Im Rahmen des sogenannten Agrarpakets beschloss der Bundestag am 5. Juli 2024 eine Anpassung des Agrarorganisations- und Lieferkettengesetzes (AgrarOLkG). DER MITTELSTANDSVERBUND kritisiert die Verschärfung des Gesetzes und erinnert an die Warnung der Monopolkommission, nicht ohne geeignete Datenbasis in die Wettbewerbsfreiheit von Unternehmen einzugreifen.

Berlin, 11.07.2024 - Die von der Bundesregierung vorangetriebene Novellierung des Agrarorganisations- und Lieferkettengesetzes (AgrarOLkG) soll Landwirte in Deutschland gegenüber der Lebensmittelindustrie und dem Lebensmittelhandel weiter stärken. Sie wurde nun am vergangenen Freitag, den 5. Juli 2024, vom Bundestag im Rahmen des dreiteiligen Agrarpakets über eine Änderung des Gesetzes zum Verbot von unlauteren Handelspraktiken in der Lebensmittelwertschöpfungskette beschlossen. Pikant ist dabei folgender Umstand: Die Abstimmung erfolgte in just der Woche, in der die Monopolkommission aufgrund der wettbewerbsbezogenen Risiken vor einer Verschärfung des AgrarOLkG warnte.

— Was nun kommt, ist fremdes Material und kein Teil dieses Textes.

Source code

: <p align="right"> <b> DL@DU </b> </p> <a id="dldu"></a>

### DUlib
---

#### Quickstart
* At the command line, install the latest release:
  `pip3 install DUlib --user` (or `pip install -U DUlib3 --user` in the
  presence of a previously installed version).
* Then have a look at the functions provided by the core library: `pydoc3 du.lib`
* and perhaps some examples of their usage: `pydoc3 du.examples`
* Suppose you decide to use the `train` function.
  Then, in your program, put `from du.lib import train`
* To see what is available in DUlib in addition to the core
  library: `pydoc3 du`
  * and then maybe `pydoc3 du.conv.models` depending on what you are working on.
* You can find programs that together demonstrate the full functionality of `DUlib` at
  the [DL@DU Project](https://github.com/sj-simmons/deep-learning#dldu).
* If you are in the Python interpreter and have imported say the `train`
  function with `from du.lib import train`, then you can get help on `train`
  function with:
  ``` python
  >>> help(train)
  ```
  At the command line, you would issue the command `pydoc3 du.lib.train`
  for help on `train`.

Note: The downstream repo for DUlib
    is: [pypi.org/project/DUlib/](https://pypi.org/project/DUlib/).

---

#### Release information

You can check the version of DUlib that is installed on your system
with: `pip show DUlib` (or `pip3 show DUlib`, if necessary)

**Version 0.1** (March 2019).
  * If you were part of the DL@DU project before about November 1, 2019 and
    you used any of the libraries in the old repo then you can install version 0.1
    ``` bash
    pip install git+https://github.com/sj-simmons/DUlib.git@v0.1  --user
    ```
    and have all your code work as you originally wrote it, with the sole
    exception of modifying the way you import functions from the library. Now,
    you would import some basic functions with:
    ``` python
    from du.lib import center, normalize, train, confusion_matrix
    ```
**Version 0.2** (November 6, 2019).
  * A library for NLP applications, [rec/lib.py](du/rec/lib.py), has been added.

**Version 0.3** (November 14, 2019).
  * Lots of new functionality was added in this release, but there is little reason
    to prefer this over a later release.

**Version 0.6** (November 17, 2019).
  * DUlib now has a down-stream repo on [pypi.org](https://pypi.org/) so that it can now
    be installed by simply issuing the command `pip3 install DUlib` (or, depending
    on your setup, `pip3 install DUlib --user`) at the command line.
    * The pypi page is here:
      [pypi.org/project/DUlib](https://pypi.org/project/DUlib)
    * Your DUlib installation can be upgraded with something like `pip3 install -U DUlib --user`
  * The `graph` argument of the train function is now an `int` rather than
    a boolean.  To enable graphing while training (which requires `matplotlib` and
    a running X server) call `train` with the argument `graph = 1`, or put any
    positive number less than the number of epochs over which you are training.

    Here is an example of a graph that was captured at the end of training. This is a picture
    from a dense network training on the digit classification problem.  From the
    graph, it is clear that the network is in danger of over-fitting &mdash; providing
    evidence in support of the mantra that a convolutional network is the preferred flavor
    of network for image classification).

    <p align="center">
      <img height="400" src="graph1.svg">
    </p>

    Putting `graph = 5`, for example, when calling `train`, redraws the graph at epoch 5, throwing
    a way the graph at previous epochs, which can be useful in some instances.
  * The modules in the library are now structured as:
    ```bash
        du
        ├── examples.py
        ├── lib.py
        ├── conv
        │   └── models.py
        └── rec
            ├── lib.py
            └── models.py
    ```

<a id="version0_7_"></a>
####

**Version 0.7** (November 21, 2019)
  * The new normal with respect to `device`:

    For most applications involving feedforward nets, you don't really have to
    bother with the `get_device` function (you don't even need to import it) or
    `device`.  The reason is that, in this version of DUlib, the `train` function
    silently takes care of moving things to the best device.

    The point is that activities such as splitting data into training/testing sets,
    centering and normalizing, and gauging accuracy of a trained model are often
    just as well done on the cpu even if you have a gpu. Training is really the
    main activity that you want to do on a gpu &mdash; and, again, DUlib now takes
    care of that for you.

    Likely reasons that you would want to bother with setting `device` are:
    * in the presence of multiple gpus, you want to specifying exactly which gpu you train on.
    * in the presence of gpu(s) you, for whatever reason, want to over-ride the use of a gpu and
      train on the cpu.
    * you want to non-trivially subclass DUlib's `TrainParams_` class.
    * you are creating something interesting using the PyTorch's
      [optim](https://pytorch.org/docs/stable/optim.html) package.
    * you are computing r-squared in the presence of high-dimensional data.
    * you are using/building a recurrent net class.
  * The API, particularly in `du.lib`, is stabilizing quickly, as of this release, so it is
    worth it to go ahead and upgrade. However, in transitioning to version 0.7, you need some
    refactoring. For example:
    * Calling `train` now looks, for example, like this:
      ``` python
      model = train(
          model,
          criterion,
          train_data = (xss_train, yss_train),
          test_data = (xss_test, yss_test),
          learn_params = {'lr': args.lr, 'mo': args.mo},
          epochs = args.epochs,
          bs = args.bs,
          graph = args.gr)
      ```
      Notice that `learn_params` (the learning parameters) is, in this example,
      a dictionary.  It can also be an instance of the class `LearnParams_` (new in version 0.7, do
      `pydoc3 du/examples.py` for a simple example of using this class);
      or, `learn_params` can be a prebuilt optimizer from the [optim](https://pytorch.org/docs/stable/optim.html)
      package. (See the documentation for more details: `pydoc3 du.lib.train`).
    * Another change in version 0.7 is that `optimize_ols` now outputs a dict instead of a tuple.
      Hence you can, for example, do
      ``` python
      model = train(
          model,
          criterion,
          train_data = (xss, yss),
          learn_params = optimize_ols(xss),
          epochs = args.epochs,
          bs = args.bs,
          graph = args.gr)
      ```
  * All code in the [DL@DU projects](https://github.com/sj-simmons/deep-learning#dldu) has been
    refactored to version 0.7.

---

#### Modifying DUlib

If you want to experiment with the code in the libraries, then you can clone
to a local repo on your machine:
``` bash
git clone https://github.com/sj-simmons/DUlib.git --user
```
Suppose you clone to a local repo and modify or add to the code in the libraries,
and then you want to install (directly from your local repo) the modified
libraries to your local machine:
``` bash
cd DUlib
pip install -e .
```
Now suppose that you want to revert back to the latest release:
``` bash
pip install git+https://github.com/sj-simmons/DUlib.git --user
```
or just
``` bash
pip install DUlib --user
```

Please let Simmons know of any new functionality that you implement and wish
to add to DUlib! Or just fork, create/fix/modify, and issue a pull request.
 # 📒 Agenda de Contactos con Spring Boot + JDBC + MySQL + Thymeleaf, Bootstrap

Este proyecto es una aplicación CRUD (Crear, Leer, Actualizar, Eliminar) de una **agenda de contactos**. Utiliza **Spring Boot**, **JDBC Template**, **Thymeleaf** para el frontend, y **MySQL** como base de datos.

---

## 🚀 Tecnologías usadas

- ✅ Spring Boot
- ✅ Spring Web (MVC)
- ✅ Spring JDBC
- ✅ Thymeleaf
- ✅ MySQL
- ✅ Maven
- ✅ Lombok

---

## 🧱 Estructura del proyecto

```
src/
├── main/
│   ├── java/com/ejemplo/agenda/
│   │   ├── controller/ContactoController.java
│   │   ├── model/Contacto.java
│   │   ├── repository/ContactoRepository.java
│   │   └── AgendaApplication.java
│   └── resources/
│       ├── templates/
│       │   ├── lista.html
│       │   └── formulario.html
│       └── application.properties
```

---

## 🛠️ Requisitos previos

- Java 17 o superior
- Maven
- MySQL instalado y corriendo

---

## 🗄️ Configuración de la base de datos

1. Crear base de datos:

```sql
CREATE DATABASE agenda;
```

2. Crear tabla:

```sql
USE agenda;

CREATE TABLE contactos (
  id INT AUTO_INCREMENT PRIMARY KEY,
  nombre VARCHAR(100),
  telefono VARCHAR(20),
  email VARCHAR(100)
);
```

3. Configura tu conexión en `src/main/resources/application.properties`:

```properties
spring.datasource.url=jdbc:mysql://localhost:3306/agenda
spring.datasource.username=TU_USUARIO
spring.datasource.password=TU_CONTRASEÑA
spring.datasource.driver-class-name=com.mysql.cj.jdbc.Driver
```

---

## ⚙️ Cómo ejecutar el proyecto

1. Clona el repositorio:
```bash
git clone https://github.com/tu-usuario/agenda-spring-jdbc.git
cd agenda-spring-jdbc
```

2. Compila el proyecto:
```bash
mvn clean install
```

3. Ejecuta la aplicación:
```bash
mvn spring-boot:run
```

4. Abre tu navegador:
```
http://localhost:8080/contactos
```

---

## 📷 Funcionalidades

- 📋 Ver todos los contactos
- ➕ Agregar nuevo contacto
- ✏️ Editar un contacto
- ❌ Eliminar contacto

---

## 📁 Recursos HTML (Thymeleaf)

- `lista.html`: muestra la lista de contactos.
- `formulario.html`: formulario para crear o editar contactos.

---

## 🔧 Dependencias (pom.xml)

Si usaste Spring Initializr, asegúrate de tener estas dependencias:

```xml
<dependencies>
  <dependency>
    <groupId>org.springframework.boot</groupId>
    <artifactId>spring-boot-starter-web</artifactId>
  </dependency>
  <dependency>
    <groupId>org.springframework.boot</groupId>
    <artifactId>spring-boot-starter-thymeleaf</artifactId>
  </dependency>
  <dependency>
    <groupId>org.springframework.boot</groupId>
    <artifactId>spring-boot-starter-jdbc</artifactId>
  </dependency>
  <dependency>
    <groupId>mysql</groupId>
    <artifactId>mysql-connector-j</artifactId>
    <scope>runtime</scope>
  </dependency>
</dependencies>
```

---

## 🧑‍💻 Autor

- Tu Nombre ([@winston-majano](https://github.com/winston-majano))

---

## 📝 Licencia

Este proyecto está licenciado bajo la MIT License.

Das Gesetz ist die deutsche Umsetzung der EU-Richtlinie zum Verbot unlauterer Handelspraktiken im Agrar- und Lebensmittelsektor (UTP-Richtlinie). Der Regelungsbestand umfasst sogenannte „graue“ Praktiken – also solche, die ohne ausdrückliche vertragliche Vereinbarung verboten sind – sowie „schwarze“ Praktiken, die grundsätzlich verboten sind. Die UTP-Richtlinie erforderte zudem die Erstellung eines Evaluierungsberichts, dessen Zweck darin bestand, die Auswirkungen des Gesetzes auf die Wettbewerbsbedingungen im Agrar- und Lebensmittelsektor zu untersuchen. Dieser wurde von der Bundesregierung im Oktober 2023 veröffentlicht und dient nun als wesentliche Entscheidungsgrundlage für die regulatorischen Anpassungen, die letzte Woche vom Bundestag beschlossen wurden.

 

Die wichtigsten Änderungen im Überblick

Neben einigen redaktionellen Änderungen stehen vor allem folgende Anpassungen im Vordergrund:

  •  Der Anwendungsbereich des Gesetzes (§ 10) gilt nun dauerhaft für den Verkauf von Milch- und Fleischprodukten sowie von Obst-, Gemüse- und Gartenbauprodukten einschließlich Kartoffeln. Damit wird die bisherige Befristung bis zum 1. Mai 2025 aufgehoben.
  •  Den verbotenen Handelspraktiken (§ 23) wird ein Umgehungsverbot hinzugefügt, dessen Tatbestand erfüllt ist, wenn die Vertragsbedingungen vonseiten des Käufers die Umgehung einer der „schwarzen“ Praktiken bewirken.
  •  Das Retourenverbot (§ 12), also das Verbot des Rückkaufs unverkaufter Ware durch den Lieferanten, wird als verbotene Praxis um eine Ausnahme erweitert. So kann es zukünftig der Vertragsfreiheit der Parteien überlassen sein, eine entsprechende vertragliche Vereinbarung zu treffen, sofern die nicht verkauften Erzeugnisse mindestens zwölf Monate weiterhin zum Verkauf geeignet sind und der Lieferant seinerseits nicht erhebliche Aufwendungen (Umverpackung o.ä.) hierfür leisten muss.
  •  Das Verbot der Beteiligung des Lieferanten an den Kosten der Lagerung (§ 14) gilt nicht für Zusammenschlüsse von Lieferanten, etwa durch Erzeugerorganisationen, die hierdurch den Lager-, Kosten- und Verwaltungsaufwand gering halten wollen.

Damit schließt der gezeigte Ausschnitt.